(DATA FOR THIS EXERCISE begins)
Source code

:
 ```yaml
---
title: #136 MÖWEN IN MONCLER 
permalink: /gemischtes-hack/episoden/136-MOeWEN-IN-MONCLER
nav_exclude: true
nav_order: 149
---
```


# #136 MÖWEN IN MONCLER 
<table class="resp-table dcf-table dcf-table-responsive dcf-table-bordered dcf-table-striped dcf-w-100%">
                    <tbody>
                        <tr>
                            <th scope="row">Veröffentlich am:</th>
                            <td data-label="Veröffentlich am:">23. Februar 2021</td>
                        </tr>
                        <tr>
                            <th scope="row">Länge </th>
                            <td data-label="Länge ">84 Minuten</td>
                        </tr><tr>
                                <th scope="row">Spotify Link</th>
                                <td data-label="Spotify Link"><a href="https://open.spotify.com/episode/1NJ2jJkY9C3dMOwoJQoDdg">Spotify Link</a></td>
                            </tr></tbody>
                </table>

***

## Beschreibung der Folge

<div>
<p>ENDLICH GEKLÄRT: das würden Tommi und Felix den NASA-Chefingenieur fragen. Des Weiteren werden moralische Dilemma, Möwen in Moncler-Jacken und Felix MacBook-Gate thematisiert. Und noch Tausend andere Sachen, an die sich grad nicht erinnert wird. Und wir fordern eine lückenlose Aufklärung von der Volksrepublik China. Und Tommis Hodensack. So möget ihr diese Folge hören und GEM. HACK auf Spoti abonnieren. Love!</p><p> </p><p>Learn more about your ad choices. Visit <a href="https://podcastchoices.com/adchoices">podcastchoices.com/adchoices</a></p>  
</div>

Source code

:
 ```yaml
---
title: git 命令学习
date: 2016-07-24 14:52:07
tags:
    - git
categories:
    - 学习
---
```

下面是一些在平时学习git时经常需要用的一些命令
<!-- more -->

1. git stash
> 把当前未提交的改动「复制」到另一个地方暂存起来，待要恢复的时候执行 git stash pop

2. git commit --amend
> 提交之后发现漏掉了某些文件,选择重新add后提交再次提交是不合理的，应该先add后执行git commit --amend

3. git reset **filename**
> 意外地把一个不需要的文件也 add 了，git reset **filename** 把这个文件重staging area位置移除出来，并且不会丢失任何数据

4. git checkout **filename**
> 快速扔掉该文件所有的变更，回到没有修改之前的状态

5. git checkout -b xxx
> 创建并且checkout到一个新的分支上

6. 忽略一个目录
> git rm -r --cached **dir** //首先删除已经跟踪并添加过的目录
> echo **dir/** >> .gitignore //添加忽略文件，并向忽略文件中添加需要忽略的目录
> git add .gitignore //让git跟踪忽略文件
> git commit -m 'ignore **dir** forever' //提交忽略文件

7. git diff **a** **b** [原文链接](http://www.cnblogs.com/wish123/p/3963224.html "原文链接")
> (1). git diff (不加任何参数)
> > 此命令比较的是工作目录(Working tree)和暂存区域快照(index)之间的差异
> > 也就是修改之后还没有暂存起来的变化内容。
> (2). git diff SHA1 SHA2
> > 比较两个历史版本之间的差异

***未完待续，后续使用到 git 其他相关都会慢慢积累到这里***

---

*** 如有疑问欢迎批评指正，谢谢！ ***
(DATA FOR THIS EXERCISE ends)
(DATA FOR THIS EXERCISE begins)
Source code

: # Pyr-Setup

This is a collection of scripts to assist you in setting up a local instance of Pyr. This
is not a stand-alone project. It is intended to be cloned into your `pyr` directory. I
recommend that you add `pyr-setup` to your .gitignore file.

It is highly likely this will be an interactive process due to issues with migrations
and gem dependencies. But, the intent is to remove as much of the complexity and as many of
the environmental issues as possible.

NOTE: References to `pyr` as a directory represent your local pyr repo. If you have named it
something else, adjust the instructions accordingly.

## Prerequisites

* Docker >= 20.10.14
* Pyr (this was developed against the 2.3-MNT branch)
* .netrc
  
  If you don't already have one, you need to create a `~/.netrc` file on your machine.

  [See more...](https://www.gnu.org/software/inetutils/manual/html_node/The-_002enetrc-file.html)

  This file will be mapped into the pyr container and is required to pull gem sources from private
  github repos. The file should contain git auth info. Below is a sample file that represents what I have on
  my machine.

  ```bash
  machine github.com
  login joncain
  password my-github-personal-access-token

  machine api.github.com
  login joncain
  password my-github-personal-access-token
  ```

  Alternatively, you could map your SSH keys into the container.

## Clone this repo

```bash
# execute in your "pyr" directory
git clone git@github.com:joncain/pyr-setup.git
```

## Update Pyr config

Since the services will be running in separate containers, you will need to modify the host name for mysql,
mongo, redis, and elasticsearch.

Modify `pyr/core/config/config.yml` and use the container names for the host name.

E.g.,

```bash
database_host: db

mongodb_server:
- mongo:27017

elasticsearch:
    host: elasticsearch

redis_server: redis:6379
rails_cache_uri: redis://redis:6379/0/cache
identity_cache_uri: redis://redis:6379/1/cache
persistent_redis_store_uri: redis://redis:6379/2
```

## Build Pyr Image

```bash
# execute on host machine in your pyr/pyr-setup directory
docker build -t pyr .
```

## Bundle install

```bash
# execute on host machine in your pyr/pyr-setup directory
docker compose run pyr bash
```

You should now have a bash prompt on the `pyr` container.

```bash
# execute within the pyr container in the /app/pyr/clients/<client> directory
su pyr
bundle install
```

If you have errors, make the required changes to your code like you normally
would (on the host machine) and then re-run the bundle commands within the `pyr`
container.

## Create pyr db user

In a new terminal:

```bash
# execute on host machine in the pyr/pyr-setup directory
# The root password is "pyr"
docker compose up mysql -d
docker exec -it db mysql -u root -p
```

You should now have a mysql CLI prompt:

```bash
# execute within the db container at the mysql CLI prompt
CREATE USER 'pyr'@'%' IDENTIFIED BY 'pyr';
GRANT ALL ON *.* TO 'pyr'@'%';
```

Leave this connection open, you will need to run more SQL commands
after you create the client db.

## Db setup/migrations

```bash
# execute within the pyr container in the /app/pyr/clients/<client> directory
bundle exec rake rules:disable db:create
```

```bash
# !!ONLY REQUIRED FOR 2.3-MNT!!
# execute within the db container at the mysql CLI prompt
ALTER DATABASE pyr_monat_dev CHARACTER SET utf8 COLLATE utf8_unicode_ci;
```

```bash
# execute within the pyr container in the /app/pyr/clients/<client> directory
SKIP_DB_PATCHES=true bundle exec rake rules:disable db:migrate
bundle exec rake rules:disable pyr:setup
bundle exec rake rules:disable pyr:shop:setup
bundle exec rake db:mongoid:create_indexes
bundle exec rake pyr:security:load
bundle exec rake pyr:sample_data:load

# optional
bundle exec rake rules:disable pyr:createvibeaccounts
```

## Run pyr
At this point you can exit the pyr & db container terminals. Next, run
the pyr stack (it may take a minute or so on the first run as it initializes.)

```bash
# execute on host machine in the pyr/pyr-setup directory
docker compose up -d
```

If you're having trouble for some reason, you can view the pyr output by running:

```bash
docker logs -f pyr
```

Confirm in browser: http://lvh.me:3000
(DATA FOR THIS EXERCISE ends)
AIM OF THE EXERCISE :: Could you return all lines from the data above that contain the string "elasticsearch"?

TASK RESPONSE ::
mongo, redis, and elasticsearch.
elasticsearch:
    host: elasticsearch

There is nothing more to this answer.